*** Opening EXTRACTED ENTRIES ***
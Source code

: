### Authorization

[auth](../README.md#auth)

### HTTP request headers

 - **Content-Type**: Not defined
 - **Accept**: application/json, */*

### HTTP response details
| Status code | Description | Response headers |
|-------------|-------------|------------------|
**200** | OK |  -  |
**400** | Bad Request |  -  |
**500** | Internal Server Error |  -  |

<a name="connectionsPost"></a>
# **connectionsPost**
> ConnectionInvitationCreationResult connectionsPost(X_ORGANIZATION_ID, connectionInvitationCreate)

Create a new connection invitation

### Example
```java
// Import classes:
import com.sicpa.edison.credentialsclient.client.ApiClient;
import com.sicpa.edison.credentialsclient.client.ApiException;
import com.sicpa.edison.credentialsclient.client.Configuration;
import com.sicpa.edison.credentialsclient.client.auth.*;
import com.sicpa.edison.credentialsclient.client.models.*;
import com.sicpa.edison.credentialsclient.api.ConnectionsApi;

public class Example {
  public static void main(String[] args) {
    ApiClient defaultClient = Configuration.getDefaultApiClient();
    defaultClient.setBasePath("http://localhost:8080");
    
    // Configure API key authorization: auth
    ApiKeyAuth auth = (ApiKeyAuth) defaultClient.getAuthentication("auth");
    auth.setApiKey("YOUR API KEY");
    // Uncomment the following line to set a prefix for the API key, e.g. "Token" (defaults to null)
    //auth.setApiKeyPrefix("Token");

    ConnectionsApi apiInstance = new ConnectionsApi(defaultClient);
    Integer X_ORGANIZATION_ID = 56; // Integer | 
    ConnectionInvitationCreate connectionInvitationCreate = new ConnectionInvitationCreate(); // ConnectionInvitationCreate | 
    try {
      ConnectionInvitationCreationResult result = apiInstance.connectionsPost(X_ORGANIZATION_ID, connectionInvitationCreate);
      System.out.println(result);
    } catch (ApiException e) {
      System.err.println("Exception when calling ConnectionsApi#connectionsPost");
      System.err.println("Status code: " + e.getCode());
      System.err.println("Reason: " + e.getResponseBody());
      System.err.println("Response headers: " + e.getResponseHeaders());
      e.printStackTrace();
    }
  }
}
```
*** Closing EXTRACTED ENTRIES ***
PROBLEM DESCRIPTION ▸ Identify the lines in the entries above that contain "public", then copy them out.

FINAL ANSWER ▸
public class Example {
  public static void main(String[] args) {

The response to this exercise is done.